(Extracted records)
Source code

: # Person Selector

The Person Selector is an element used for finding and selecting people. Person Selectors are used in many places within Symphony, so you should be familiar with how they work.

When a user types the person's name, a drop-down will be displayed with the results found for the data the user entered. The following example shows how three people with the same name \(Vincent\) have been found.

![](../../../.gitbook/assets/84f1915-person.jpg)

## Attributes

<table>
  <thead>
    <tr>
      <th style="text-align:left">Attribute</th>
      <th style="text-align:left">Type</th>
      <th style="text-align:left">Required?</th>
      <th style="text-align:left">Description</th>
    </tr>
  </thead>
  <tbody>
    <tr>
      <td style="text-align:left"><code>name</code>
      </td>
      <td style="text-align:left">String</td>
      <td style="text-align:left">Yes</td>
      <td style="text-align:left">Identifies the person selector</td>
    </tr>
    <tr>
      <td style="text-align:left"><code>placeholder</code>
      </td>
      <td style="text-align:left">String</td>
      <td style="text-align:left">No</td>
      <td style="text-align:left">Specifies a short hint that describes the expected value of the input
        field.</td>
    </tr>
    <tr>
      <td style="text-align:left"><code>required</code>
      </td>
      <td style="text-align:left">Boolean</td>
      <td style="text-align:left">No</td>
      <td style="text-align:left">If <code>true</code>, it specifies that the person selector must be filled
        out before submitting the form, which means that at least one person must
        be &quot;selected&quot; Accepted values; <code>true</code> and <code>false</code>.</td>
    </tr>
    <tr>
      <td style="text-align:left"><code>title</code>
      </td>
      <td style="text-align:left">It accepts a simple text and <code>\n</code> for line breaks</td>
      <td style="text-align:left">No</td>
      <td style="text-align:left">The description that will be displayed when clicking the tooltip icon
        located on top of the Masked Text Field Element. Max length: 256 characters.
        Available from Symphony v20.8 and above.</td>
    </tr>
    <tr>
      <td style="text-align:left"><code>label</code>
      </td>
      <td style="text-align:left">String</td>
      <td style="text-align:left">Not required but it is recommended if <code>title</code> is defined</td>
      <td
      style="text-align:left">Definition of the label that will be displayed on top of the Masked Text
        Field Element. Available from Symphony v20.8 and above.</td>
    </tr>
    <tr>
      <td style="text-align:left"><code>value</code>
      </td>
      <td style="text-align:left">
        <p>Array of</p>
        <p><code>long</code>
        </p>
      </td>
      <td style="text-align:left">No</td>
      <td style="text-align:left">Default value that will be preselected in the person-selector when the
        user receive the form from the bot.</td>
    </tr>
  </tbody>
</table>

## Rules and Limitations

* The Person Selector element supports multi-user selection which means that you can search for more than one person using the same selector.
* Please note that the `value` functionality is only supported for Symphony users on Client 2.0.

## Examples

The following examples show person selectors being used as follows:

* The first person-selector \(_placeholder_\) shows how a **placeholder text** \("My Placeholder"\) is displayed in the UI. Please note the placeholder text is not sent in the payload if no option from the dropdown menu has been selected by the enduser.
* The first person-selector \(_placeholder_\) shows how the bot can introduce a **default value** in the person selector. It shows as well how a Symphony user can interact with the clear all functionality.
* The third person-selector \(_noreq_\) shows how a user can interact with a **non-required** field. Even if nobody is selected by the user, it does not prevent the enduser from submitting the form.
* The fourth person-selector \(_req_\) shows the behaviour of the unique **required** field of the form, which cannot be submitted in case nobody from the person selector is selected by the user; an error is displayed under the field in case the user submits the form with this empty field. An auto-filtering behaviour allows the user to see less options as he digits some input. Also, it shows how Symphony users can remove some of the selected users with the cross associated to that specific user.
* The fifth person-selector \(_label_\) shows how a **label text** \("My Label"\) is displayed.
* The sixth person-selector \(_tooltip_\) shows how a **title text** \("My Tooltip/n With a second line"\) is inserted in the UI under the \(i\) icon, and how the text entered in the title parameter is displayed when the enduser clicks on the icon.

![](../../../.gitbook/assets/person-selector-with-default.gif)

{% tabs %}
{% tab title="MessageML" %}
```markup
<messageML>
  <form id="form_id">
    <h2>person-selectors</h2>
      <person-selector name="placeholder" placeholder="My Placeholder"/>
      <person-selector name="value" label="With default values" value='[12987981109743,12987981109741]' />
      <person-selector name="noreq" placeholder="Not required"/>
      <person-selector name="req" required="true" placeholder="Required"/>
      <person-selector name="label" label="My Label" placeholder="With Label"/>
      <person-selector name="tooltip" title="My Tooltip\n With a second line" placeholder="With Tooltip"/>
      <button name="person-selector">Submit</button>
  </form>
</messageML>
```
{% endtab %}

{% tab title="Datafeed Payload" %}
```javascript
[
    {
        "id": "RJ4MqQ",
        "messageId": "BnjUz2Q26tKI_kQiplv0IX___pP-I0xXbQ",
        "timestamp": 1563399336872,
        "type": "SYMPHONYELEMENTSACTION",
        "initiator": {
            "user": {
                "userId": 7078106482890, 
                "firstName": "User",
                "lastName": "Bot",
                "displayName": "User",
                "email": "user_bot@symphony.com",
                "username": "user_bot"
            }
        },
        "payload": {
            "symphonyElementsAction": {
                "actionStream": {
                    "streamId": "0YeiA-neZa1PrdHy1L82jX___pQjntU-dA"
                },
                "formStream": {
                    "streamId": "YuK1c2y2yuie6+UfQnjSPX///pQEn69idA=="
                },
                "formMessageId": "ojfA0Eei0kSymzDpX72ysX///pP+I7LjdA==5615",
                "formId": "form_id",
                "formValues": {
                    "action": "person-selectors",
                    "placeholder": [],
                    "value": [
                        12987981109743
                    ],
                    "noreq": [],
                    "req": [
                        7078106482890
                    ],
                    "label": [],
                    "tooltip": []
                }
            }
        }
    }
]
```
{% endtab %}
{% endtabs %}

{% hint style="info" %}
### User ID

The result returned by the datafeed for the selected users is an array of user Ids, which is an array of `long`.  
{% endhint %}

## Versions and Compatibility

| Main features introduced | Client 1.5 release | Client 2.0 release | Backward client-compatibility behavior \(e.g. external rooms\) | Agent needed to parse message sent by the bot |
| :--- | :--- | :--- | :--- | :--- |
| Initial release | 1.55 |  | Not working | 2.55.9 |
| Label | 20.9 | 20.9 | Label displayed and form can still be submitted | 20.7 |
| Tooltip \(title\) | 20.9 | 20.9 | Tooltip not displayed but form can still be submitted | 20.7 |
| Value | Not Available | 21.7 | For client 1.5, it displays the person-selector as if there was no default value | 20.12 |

Task requirements: I'd like the lines above from the one with "person-selector when the" up to and including the one with "The following examples" copied exactly, with no other lines.

Your response:
      <td style="text-align:left">Default value that will be preselected in the person-selector when the
        user receive the form from the bot.</td>
    </tr>
  </tbody>
</table>

## Rules and Limitations

* The Person Selector element supports multi-user selection which means that you can search for more than one person using the same selector.
* Please note that the `value` functionality is only supported for Symphony users on Client 2.0.

## Examples

The following examples show person selectors being used as follows:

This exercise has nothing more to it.